Mgr Yves Le Saux : Des enjeux normaux ! On n'est jamais propriétaire de sa mission : que l'on soit laïc ou ordonné ! Je pense qu'un mandat à durée déterminée est bon : il peut être renouvelé, mais il laisse l'espace pour se demander si Dieu m'appelle ailleurs. Et finalement, quoi que nous fassions, nous sommes tous au service de la même mission : manifester la charité du Christ. Je remercie tous ceux qui ont accepté paisiblement les propositions qui leur ont été faites pour la prochaine année pastorale.

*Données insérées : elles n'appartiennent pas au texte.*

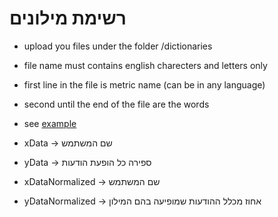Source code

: # רשימת מילונים

+ upload you files under the folder /dictionaries
+ file name must contains english charecters and letters only
+ first line in the file is metric name (can be in any language)
+ second until the end of the file are the words
+ see [example](https://github.com/group-wise/dictionaries/blob/master/dictionaries/example.txt)


+ xData -> שם המשתמש
+ yData -> ספירה כל הופעת הודעות
+ xDataNormalized -> שם המשתמש
+ yDataNormalized -> אחוז מכלל ההודעות שמופיעה בהם המילון
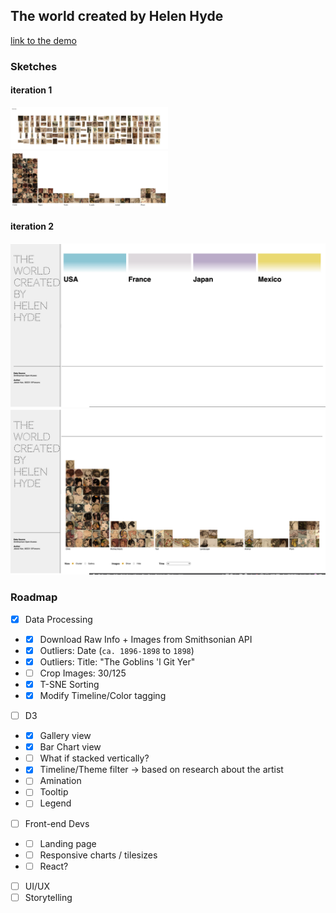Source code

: ## The world created by Helen Hyde 

[link to the demo](https://jessiejessje.github.io/major-studio-1/qualitative_data/)

### Sketches

#### iteration 1
<img src="https://github.com/JessieJessJe/major-studio-1/blob/master/qualitative_data/sketches/overview.png" width=50%>

<img src="https://github.com/JessieJessJe/major-studio-1/blob/master/qualitative_data/sketches/barchart_unsort.png" width=50%>

#### iteration 2
<img src="https://github.com/JessieJessJe/major-studio-1/blob/master/qualitative_data/sketches/landingpage.png" width=100%>

<img src="https://github.com/JessieJessJe/major-studio-1/blob/master/qualitative_data/sketches/barchart.png" width=100%>


### Roadmap

- [x] Data Processing
- - [x] Download Raw Info + Images from Smithsonian API
- - [x] Outliers: Date (`ca. 1896-1898` to `1898`)
- - [x] Outliers: Title: \"The Goblins 'l Git Yer\"
- - [ ] Crop Images: 30/125
- - [x] T-SNE Sorting
- - [x] Modify Timeline/Color tagging

- [ ] D3
- - [x] Gallery view
- - [x] Bar Chart view
- - [ ] What if stacked vertically?  
- - [x] Timeline/Theme filter -> based on research about the artist
- - [ ] Amination
- - [ ] Tooltip
- - [ ] Legend

- [ ] Front-end Devs
- - [ ] Landing page
- - [ ] Responsive charts / tilesizes 
- - [ ] React?

- [ ] UI/UX
- [ ] Storytelling
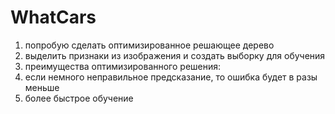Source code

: # WhatCars

1) попробую сделать оптимизированное решающее дерево
2) выделить признаки из изображения и создать выборку для обучения
3) преимущества оптимизированного решения:
  1) если немного неправильное предсказание, то ошибка будет в разы меньше
  2) более быстрое обучение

RCF : Et puis une grande fête diocésaine du jubilé de l’Espérance se prépare. Rendez-vous le 29 novembre à Rochexpo. Qu’en attendez-vous ?
Mgr Yves Le Saux : Que ce soit un temps gratuit, où tout le monde se retrouve : les catéchumènes, les chercheurs de Dieu, les paroissiens, les petits, les grands, les vieux... Une catéchèse commune sera donnée par Mgr Aveline. Nous vivrons aussi un temps d'accueil de l'Espérance. Je suis sûr que si nous nous mettons ensemble humblement pour supplier le Seigneur, il peut nous traverser !
RCF : Avez-vous un conseil à donner aux catholiques, pour que cette période estivale soit porteuse, spirituellement. Pour amener Jésus dans nos valises ?
Mgr Yves Le Saux : On n'arrête pas d'être chrétien pendant les vacances ! Et c'est même une occasion de nous poser. Notre société nous propose du divertissement, mais nous reposons-nous vraiment ? Le repos, c'est probablement se réconcilier avec soi-même et peut-être avec les autres. L'été, c'est aussi le temps de la gratuité. Alors je souhaite à tous un vrai repos !


Mgr Le Saux, évêque d'Annecy et Mgr Verny, archevêque de Chambéry, évêque de Maurienne et de Tarentaise, sont régulièrement interrogés sur la vie de leurs diocèses ainsi que sur l'actualité de l'Église et du Monde.